Sarah Carpenter, executive director of parent advocacy group Memphis Lift:

“Memphis parents want decision makers to be accessible, and we appreciate that Commissioner McQueen made a point to build relationships and hear concerns from the entire community. Hopefully, the next education commissioner will bring parents to the table for conversations about our kids’ education.”

Mendell Grinter, leader of Memphis student advocacy group Campaign for School Equity:

“In our collaborative work and position in the educational landscape, we have witnessed firsthand how Commissioner McQueen has served as a tireless advocate for students and families in Tennessee. Over the past two years her leadership has inspired school leaders, and teachers alike to recognize the sense of urgency for improving school equity and academic outcomes for more students.”

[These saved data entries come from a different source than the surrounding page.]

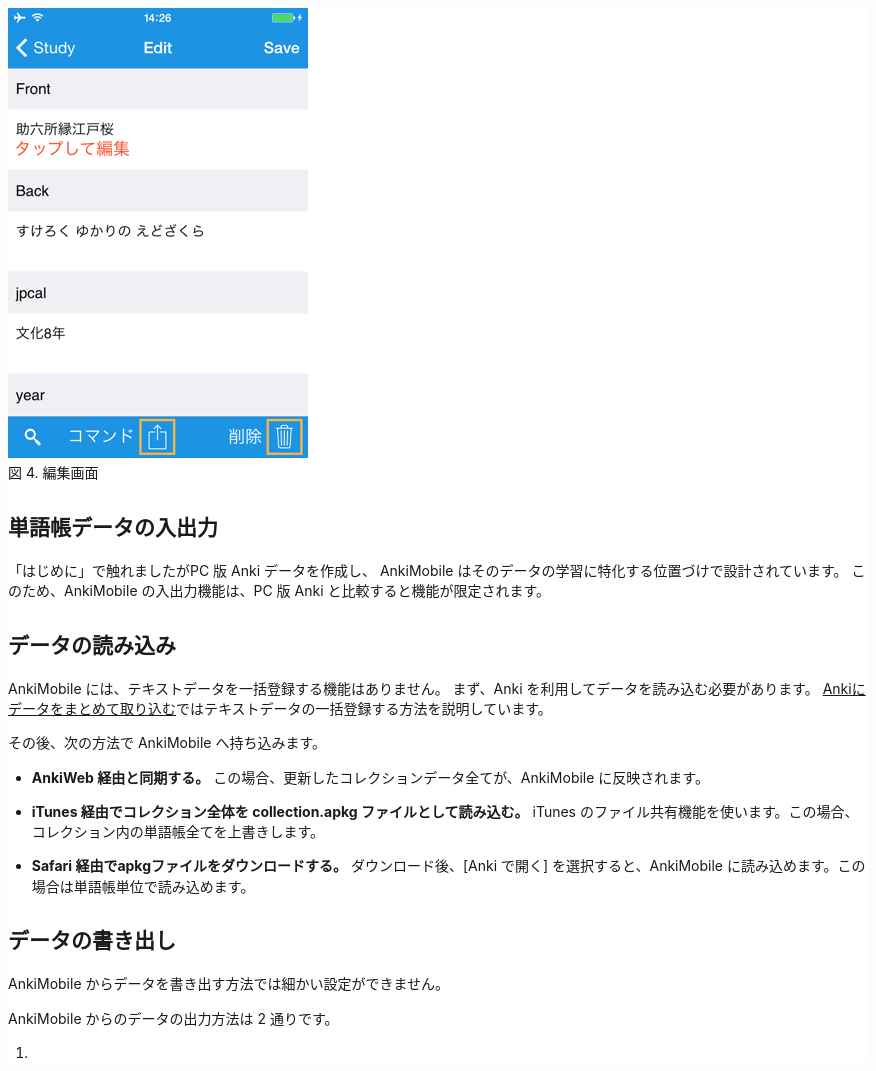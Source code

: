 <img src="/images/how-to-ankimobile-editscreen.png" alt="編集画面" width="300" height="450">
</div>
<div class="title">図 4. 編集画面</div>
</div>
</section>
<section id="単語帳データの入出力">
  <div class="page-header">
    <h1>単語帳データの入出力</h1>
  </div>
<p>「はじめに」で触れましたがPC 版 Anki データを作成し、 AnkiMobile はそのデータの学習に特化する位置づけで設計されています。
このため、AnkiMobile の入出力機能は、PC 版 Anki と比較すると機能が限定されます。</p>
<h2 id="データの読み込み">データの読み込み</h2>
<p>AnkiMobile には、テキストデータを一括登録する機能はありません。
まず、Anki を利用してデータを読み込む必要があります。
<a href="/how-to-import/">Ankiにデータをまとめて取り込む</a>ではテキストデータの一括登録する方法を説明しています。</p>
<p>その後、次の方法で AnkiMobile へ持ち込みます。</p>
<div class="ulist"><ul>
<li>
<p>
<strong>AnkiWeb 経由と同期する。</strong> この場合、更新したコレクションデータ全てが、AnkiMobile に反映されます。
</p>
</li>
<li>
<p>
<strong>iTunes 経由でコレクション全体を collection.apkg ファイルとして読み込む。</strong>
iTunes のファイル共有機能を使います。この場合、コレクション内の単語帳全てを上書きします。
</p>
</li>
<li>
<p>
<strong>Safari 経由でapkgファイルをダウンロードする。</strong> ダウンロード後、[Anki で開く] を選択すると、AnkiMobile に読み込めます。この場合は単語帳単位で読み込めます。
</p>
</li>
</ul></div>
<h2 id="データの書き出し">データの書き出し</h2>
<p>AnkiMobile からデータを書き出す方法では細かい設定ができません。</p>
<p>AnkiMobile からのデータの出力方法は 2 通りです。</p>
<ol>
<li>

Andy Spears, author of Tennessee Education Report and vocal critic of state test, TNReady:

“After what can charitably be called a rocky tenure at the helm of the Tennessee Department of Education, Candice McQueen has miraculously landed another high-level job. This time, she’ll take over as CEO of the National Institute for Excellence in Teaching, an organization apparently not at all concerned about the track record of new hires or accountability.”

Beth Brown, president of Tennessee Education Association:

“As candidates for the state’s next commissioner of education are considered, it is my hope that serious consideration is given to an individual’s experience in our own Tennessee public schools… Students and educators are struggling with two major issues that must be tackled by the next commissioner: high-stakes standardized tests and a lack of proper funding for all schools. Our schools need a leader who understands that the current test-and-punish system is not helping our students succeed. Governor Bill Haslam has made significant increases in state funding for public education, but there is still much work to be done to ensure every child has the resources needed for a well-rounded public education.”